** Data shown follows **

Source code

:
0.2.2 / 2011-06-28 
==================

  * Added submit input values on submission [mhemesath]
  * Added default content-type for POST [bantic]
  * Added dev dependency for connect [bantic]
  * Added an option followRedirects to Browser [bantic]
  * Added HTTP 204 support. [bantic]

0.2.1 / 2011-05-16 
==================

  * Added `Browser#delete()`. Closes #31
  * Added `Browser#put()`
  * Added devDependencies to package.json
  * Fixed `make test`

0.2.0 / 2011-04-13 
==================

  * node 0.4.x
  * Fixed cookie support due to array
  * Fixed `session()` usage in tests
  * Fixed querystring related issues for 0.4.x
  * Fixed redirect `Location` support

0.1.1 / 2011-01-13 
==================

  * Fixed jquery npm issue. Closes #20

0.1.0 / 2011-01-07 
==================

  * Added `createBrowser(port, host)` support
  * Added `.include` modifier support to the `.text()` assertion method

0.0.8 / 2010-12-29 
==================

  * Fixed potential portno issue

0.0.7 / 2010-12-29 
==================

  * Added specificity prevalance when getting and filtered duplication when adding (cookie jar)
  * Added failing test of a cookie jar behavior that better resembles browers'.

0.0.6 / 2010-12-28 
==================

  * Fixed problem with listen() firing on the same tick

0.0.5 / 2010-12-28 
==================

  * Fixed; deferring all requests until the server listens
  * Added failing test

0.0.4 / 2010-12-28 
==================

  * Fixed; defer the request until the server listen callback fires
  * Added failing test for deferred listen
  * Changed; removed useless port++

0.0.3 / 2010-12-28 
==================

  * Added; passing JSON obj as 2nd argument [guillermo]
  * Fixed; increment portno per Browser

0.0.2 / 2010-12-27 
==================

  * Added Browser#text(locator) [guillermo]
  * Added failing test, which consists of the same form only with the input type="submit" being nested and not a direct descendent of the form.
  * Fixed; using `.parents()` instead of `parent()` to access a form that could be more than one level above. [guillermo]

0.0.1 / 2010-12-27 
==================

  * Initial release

** End of Data shown **

◆ Your task
Please output the complete set of records above without any alteration.

◆ Task result
Source code

:
0.2.2 / 2011-06-28 
==================

  * Added submit input values on submission [mhemesath]
  * Added default content-type for POST [bantic]
  * Added dev dependency for connect [bantic]
  * Added an option followRedirects to Browser [bantic]
  * Added HTTP 204 support. [bantic]

0.2.1 / 2011-05-16 
==================

  * Added `Browser#delete()`. Closes #31
  * Added `Browser#put()`
  * Added devDependencies to package.json
  * Fixed `make test`

0.2.0 / 2011-04-13 
==================

  * node 0.4.x
  * Fixed cookie support due to array
  * Fixed `session()` usage in tests
  * Fixed querystring related issues for 0.4.x
  * Fixed redirect `Location` support

0.1.1 / 2011-01-13 
==================

  * Fixed jquery npm issue. Closes #20

0.1.0 / 2011-01-07 
==================

  * Added `createBrowser(port, host)` support
  * Added `.include` modifier support to the `.text()` assertion method

0.0.8 / 2010-12-29 
==================

  * Fixed potential portno issue

0.0.7 / 2010-12-29 
==================

  * Added specificity prevalance when getting and filtered duplication when adding (cookie jar)
  * Added failing test of a cookie jar behavior that better resembles browers'.

0.0.6 / 2010-12-28 
==================

  * Fixed problem with listen() firing on the same tick

0.0.5 / 2010-12-28 
==================

  * Fixed; deferring all requests until the server listens
  * Added failing test

0.0.4 / 2010-12-28 
==================

  * Fixed; defer the request until the server listen callback fires
  * Added failing test for deferred listen
  * Changed; removed useless port++

0.0.3 / 2010-12-28 
==================

  * Added; passing JSON obj as 2nd argument [guillermo]
  * Fixed; increment portno per Browser

0.0.2 / 2010-12-27 
==================

  * Added Browser#text(locator) [guillermo]
  * Added failing test, which consists of the same form only with the input type="submit" being nested and not a direct descendent of the form.
  * Fixed; using `.parents()` instead of `parent()` to access a form that could be more than one level above. [guillermo]

0.0.1 / 2010-12-27 
==================

  * Initial release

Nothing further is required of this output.